Speaking of evolutionary chokepoints, I’ve been thinking about William Gibson’s premise for The Peripheral:
Droughts, water shortages, crop failures, honeybees gone like they almost were now, collapse of other keystone species, every last alpha predator gone, antibiotics doing even less than they already did, diseases that were never quite the one big pandemic but big enough to be historic events in themselves. And all of it around people: how people were, how many of them there were, how they’d changed things just by being there.
Gibson describes his thinking on “the jackpot” :
[GIBSON:] Our cultural model of the apocalypse is of a sudden event. That’s our cultural model of every apocalypse. The most likely apocalypse of my childhood would have been mutually assured destruction between the US and the Soviet Union, which actually almost occurred. We now know it almost happened a number of times. We were a hair’s breadth from the world ending. Nobody celebrates those dates, but I wish they would. The “day the world was saved” dates.
I think that’s something so basic about our culture – the idea of the abrupt apocalypse. We don’t even think about it. Something that kills 80 percent of the existing human population over 40 years – we don’t know how to react to that. We don’t know how to react to mass extinction events. But the passenger pigeons had their apocalypse. It took a long time – we had to eat them all.
If it’s not a sudden event, then it’s either completely out of our control — or potentially within the possibility of our control. That changes the way we look at the possibility of an event like that.
So if it’s slower, you could look at it and say, “There’s nothing we can do about that — these are vast systemic changes.” [But on the other hand] if it’s slower you could say, “It’s not like it’s gonna happen tomorrow, maybe we can get our sh*t together and do something about this.”

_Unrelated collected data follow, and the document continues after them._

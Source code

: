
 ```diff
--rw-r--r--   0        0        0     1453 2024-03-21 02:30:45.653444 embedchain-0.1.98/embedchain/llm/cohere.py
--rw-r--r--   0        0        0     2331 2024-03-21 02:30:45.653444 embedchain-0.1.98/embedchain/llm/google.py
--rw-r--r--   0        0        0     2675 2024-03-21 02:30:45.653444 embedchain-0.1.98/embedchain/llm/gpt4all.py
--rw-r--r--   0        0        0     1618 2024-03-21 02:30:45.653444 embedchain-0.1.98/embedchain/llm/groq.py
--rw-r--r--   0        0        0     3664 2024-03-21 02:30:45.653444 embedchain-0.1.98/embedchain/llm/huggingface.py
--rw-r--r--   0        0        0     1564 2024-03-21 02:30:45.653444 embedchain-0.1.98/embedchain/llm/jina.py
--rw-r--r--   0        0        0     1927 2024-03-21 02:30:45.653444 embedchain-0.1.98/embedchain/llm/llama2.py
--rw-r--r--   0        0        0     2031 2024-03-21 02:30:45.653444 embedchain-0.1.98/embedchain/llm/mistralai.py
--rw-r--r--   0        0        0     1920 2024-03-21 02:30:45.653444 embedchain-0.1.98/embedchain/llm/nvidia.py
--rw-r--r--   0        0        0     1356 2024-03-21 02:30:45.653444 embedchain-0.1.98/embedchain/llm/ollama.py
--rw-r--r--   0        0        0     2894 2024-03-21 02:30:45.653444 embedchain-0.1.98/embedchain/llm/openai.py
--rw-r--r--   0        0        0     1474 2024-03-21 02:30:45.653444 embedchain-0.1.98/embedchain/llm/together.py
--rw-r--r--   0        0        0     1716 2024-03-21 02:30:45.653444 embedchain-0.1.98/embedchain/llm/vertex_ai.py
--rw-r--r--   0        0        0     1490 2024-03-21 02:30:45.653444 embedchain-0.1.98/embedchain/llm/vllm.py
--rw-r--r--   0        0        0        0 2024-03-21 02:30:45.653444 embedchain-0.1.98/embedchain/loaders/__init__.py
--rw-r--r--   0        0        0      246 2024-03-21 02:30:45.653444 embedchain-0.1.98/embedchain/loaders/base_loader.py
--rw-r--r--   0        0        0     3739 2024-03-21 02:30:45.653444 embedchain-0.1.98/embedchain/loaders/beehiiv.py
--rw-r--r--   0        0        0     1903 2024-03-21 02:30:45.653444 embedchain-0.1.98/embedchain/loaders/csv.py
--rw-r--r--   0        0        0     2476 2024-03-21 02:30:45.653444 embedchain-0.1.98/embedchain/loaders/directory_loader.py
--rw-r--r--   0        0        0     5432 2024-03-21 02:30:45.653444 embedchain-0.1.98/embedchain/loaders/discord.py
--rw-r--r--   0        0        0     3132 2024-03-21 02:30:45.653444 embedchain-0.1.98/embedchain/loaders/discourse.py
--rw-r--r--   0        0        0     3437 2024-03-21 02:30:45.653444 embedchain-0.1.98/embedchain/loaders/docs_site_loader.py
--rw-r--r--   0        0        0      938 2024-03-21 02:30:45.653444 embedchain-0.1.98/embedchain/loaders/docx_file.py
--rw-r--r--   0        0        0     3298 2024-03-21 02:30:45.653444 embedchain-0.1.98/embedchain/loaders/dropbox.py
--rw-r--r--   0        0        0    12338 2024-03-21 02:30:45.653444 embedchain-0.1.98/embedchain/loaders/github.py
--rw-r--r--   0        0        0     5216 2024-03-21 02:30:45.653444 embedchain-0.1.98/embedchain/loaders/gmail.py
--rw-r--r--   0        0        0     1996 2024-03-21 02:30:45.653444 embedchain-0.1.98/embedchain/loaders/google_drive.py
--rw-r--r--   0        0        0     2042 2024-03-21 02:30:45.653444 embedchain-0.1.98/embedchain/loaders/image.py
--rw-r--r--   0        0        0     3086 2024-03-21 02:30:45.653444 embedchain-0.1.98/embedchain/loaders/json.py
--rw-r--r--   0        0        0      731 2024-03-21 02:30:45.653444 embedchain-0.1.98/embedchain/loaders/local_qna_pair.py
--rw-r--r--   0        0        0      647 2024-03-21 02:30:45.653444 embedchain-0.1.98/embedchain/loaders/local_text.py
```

What I like about work like Falk’s is that it comes under the heading of “get our sh*t together.” Such work might not “save the world” — whatever that means — but it may well save a remnant of the world.
 In the transcription, with “?,” I just gave in to So deal. And it is an interesting speech style, since it engages the interlocutor while keeping the disquisition moving forward. (And it’s not on topic for comments, OK?)